Bowleaze Cove to Osmington Mills

Making the most of the hot dry weather, I did a clifftop walk along part of the South West Coast Path. We started in Bowleaze Cove, which is bordered by a strange mixture of expensive upmarket housing and budget tourist accommodation, plus a rather intriguing Spanish-style building of epic proportions, somewhat reminiscent of the grand spas to which Soviet Communist Party members might once have resorted in the summer.

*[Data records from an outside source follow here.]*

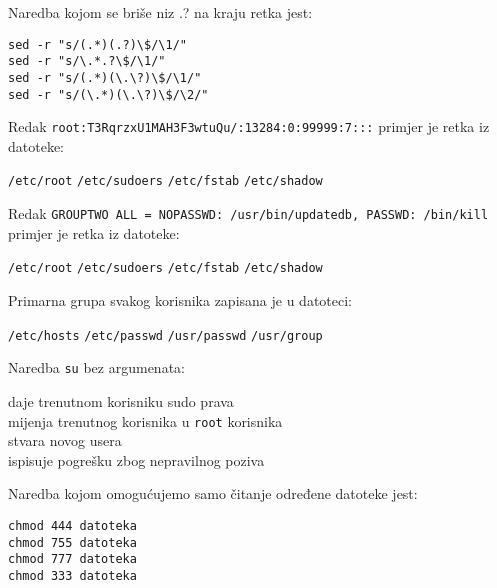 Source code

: \documentclass[a4paper,11pt]{exam}
\newcommand{\shell}[1]{\texttt{#1}}
\begin{document}
\begin{questions}
  \question
  Naredba kojom se briše niz .? na kraju retka jest: 

		\begin{oneparchoices}
		\choice \verb|sed -r "s/(.*)(.?)\$/\1/"|  \\
		\choice \verb|sed -r "s/\.*.?\$/\1/"| \\
    \CorrectChoice \verb|sed -r "s/(.*)(\.\?)\$/\1/"| \\ 
    \choice \verb|sed -r "s/(\.*)(\.\?)\$/\2/"|
	\end{oneparchoices}

	
		\question
	Redak \shell{root:T3RqrzxU1MAH3F3wtuQu/:13284:0:99999:7:::} primjer je retka iz datoteke:
	
	\begin{oneparchoices}
		\choice \shell{/etc/root} 
		\choice \shell{/etc/sudoers} 
		\choice \shell{/etc/fstab} 
		\CorrectChoice \shell{/etc/shadow}
  \end{oneparchoices}

		\question
	Redak \shell{GROUPTWO    ALL = NOPASSWD: /usr/bin/updatedb, PASSWD: /bin/kill} primjer je retka iz datoteke:
	
	\begin{oneparchoices}
		\choice \shell{/etc/root} 
		\CorrectChoice \shell{/etc/sudoers} 
		\choice \shell{/etc/fstab} 
		\choice \shell{/etc/shadow}
  \end{oneparchoices}


	\question
	Primarna grupa svakog korisnika zapisana je u datoteci:

	\begin{oneparchoices}
   	\choice \shell{/etc/hosts}
		\CorrectChoice \shell{/etc/passwd}
		\choice \shell{/usr/passwd} 
		\choice \shell{/usr/group}  
	\end{oneparchoices}

	\question
  Naredba \shell{su} bez argumenata:
	
	\begin{oneparchoices}
		\choice daje trenutnom korisniku sudo prava \\
		\CorrectChoice mijenja trenutnog korisnika u \shell{root} korisnika \\ 
		\choice stvara novog usera \\
		\choice ispisuje pogrešku zbog nepravilnog poziva
	\end{oneparchoices}
	
	\question
  Naredba kojom omogućujemo samo čitanje određene datoteke jest: 

	\begin{oneparchoices}
		\CorrectChoice \shell{chmod 444 datoteka}\\ 
		\choice \shell{chmod 755 datoteka} \\
		\choice \shell{chmod 777 datoteka} \\
		\choice \shell{chmod 333 datoteka}
	\end{oneparchoices}
	

\end{questions}
\end{document}
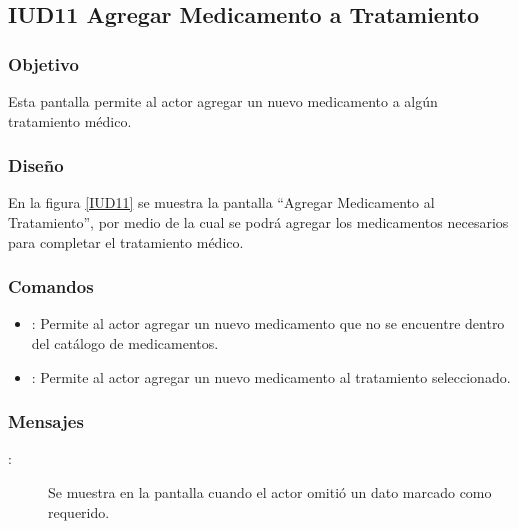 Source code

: \subsection{IUD11 Agregar Medicamento a Tratamiento}
 
\subsubsection{Objetivo}

    Esta pantalla permite al actor agregar un nuevo medicamento a algún tratamiento médico.

\subsubsection{Diseño}

    En la figura \ref{IUD11} se muestra la pantalla ``Agregar Medicamento al Tratamiento'', por medio de la cual se podrá agregar los medicamentos necesarios para completar el tratamiento médico. \\


\subsubsection{Comandos}
\begin{itemize}
    \item {}: Permite al actor agregar un nuevo medicamento que no se encuentre dentro del catálogo de medicamentos.
    \item {}: Permite al actor agregar un nuevo medicamento al tratamiento seleccionado.
\end{itemize}

\subsubsection{Mensajes}

\begin{description}
    \item[:] Se muestra en la pantalla  cuando el actor omitió un dato marcado como requerido.
   
\end{description}
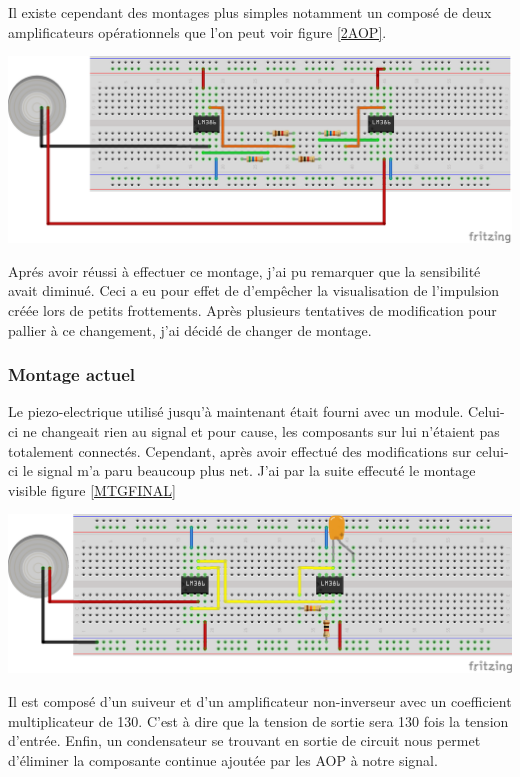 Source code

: \documentclass[11pt,french,a4paper]{article}
\begin{document}
Il existe cependant des montages plus simples notamment un composé de deux amplificateurs opérationnels que l'on peut voir figure \ref{2AOP}.
\\

\begin{center}	
\includegraphics[scale=0.80]{../img/instrumentation2aop_bb.png}
\label{2AOP}
\end{center}

Aprés avoir réussi à effectuer ce montage, j’ai pu remarquer que la sensibilité avait diminué. Ceci a eu pour effet de d’empêcher la visualisation de l’impulsion créée lors de petits frottements. Après plusieurs tentatives de modification pour pallier à ce changement, j’ai décidé de changer de montage.

\subsubsection{Montage actuel}
Le piezo-electrique utilisé jusqu’à maintenant était fourni avec un module. Celui-ci ne changeait rien au signal et pour cause, les composants sur lui n’étaient pas totalement connectés. Cependant, après avoir effectué des modifications sur celui-ci le signal m'a paru beaucoup plus net.
J’ai par la suite effecuté le montage visible figure \ref{MTGFINAL}
\\
\begin{center}	
\includegraphics[scale=0.85]{../img/mtgfinal.png}
\label{MTGFINAL}
\end{center}
Il est composé d’un suiveur et d’un amplificateur non-inverseur avec un coefficient multiplicateur de 130. C'est à dire que la tension de sortie sera 130 fois la tension d'entrée. Enfin, un condensateur se trouvant en sortie de circuit nous permet d’éliminer la composante continue ajoutée par les AOP à notre signal.
\end{document}
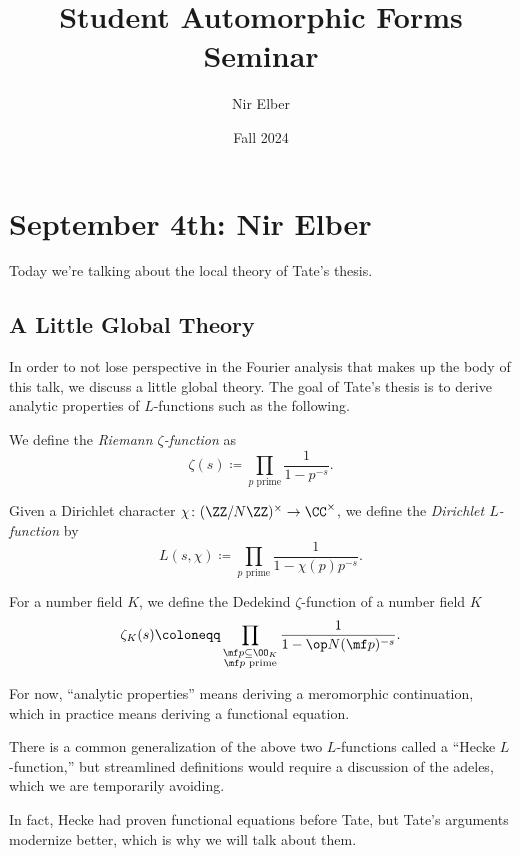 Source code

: \documentclass{article}
\title{Student Automorphic Forms Seminar}
\author{Nir Elber}
\date{Fall 2024}
\begin{document}
\maketitle

\tableofcontents

\section{September 4th: Nir Elber}
Today we're talking about the local theory of Tate's thesis.

\subsection{A Little Global Theory}
In order to not lose perspective in the Fourier analysis that makes up the body of this talk, we discuss a little global theory. The goal of Tate's thesis is to derive analytic properties of $L$-functions such as the following.
\begin{definition}
	We define the \textit{Riemann $\zeta$-function} as
	\[\zeta(s)\coloneqq\prod_{p\text{ prime}}\frac1{1-p^{-s}}.\]
\end{definition}
\begin{definition}
	Given a Dirichlet character $\chi\colon(\ZZ/N\ZZ)^\times\to\CC^\times$, we define the \textit{Dirichlet $L$-function} by
	\[L(s,\chi)\coloneqq\prod_{p\text{ prime}}\frac1{1-\chi(p)p^{-s}}.\]
\end{definition}
\begin{definition}
	For a number field $K$, we define the Dedekind $\zeta$-function of a number field $K$
\[\zeta_K(s)\coloneqq\prod_{\substack{\mf p\subseteq\OO_K\\\mf p\text{ prime}}}\frac1{1-\op N(\mf p)^{-s}}.\]
\end{definition}
For now, ``analytic properties'' means deriving a meromorphic continuation, which in practice means deriving a functional equation.
\begin{remark}
	There is a common generalization of the above two $L$-functions called a ``Hecke $L$-function,'' but streamlined definitions would require a discussion of the adeles, which we are temporarily avoiding.
\end{remark}
In fact, Hecke had proven functional equations before Tate, but Tate's arguments modernize better, which is why we will talk about them.
\end{document}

We soon left all that behind, climbing the cliffs to the east to follow the coast path across acres of rough grassland dotted with wildflowers and alive with butterflies and other insects. Almost every plant of knapweed was host to at least one Marbled White (Melanargia galathea) or Gatekeeper (Pyronia tithonus), and I saw lots of hoverflies, bumble bees, five-spot burnet moths and also the ubiquitous Red Soldier Beetle (Rhagonycha fulva), which has the humorous English nickname of “bonking hogweed beetle” from its habit of lengthy copulation, often on the convenient platform afforded by hogweed flowers and other umbellifers.

This was thistle country – creeping, spear, marsh and nodding thistle to name the most common; all providing nectar for a throng of busy insects from their magenta and blue or pale lilac flowers. The ubiquitous creeping thistle has a honey scent that instantly brought back a sudden pang of childhood summer memory, as scents often do; suddenly, I was about five and the thistles were taller than me as I looked though the back fence. We lived on a modern (at the time) housing estate still bordering farmland, and the field verges at the bottom of the garden were thick with them. Apart from that, the most common wildflowers were teasels, hogweed, common ragwort (a pretty, noxious weed but very nectar-rich) and lesser bindweed, with its delicately crumpled pink and white almond-scented bells borne on twining stems with arrow leaves – another childhood favourite of mine.

Halfway between Bowleaze and Osmington we walked perilously near the top of an active landslip, fissured and wild – peering over the top we saw a large block with a section of wire fence that I guess used to mark the edge of the cliff not long ago. Here, the rock is yellowish and part of the Upper Jurassic Corallian sequence. Down on the beach at Osmington Mills there are limestone platforms full of oyster shells and huge round or ovoid boulders, some of which look too perfect to be natural – but they are – concretions in the Bencliff Grit locally called “doggers”. The beach is crossed by a freshwater stream, which tumbles over a verdant bed of greenery onto the rocks.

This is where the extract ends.